"Is plastic okay?"

At least once a week you'll find yourself in some kind of store, whether it be for groceries, new clothes, or something else. You've probably heard your cashier say "Is plastic okay?" hundreds of times in the past 10 years, or so much that you hardly pay attention to what they're saying anymore. We've all been there. But how often do we say "Yeah that is fine" without asking or thinking to ourselves why using plastic bags is fine? Probably a lot.

If you're my age or older, you probably remember your parents taking you to a store where the cashier would ask "Is paper okay?" or your parents came home with everything in paper bags. Slowly that phrase became "Paper or plastic?" and then it evolved into plastic as the standard. Nowadays, it is almost like you're the bad person for asking for paper, or that bagging in paper is an inconvenience to the cashier. But don't blame the employees, that is just part of their training.


You're made to feel bad about your environmentally positive choices because that is what these companies want you to feel. Simply put, plastic is cheaper to produce than paper. However, paper is still offered to those that ask for it because companies know that there are still people who refute using single use plastic, meaning that they might lose customers if they don't leave the option at least a little bit open.

Plastic may be convenient being that it can often hold more weight and usually has handles for ease of carry, but the life of a plastic bag is often short and ends up in a landfill, in the forest, or body of water.
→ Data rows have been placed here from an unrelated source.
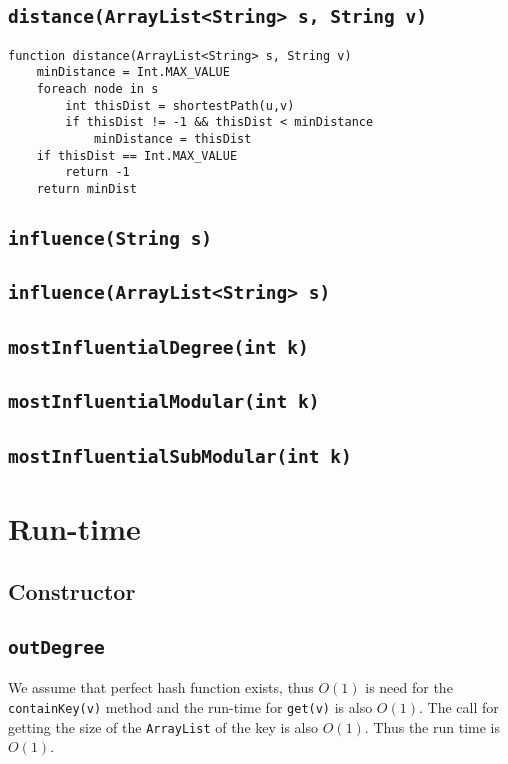 \documentclass[10pt,letterpaper]{article}
\begin{document}
\subsection{\texttt{distance(ArrayList<String> s, String v)}}
\begin{verbatim}
function distance(ArrayList<String> s, String v) 
    minDistance = Int.MAX_VALUE
    foreach node in s
        int thisDist = shortestPath(u,v)
        if thisDist != -1 && thisDist < minDistance
            minDistance = thisDist
    if thisDist == Int.MAX_VALUE
        return -1
    return minDist
\end{verbatim}
\subsection{\texttt{influence(String s)}}
\subsection{\texttt{influence(ArrayList<String> s)}}
\subsection{\texttt{mostInfluentialDegree(int k)}}
\subsection{\texttt{mostInfluentialModular(int k)}}
\subsection{\texttt{mostInfluentialSubModular(int k)}}
\section{Run-time}
\subsection{Constructor}
\subsection{\texttt{outDegree}}
We assume that perfect hash function exists, thus $O(1)$ is need for the \texttt{containKey(v)} method and the run-time for \texttt{get(v)} is also $O(1)$. The call for getting the size of the \texttt{ArrayList} of the key is also $O(1)$.
Thus the run time is $O(1)$.
\end{document}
Fortunately, being mindful of our plastic consumption can make a huge difference. Some stores have taken the initiative to offer plastic bag recycling at no cost to you, most at least offer reusable bags for usually under $3, and a few even have you bring your own bags. Just the other day I was shopping at a local outdoors clothing store and the cashier, being an environmentalist, asked me if she could put my new products into the paper bag I brought my returns in. We ended up on the topic of minimizing plastic bags and at the end of our discussion she gifted me a reusable bag that folds and zips into the size of a wallet. It was refreshing to meet a like minded person in a country full of wasteful consumerism! Even on a bad day, you can at least say that you saved the earth and landfills of a plastic bag. If we could all teach each other these lessons and spread a positive message, we can slow down our negative impact on the planet and clean up what we have already created.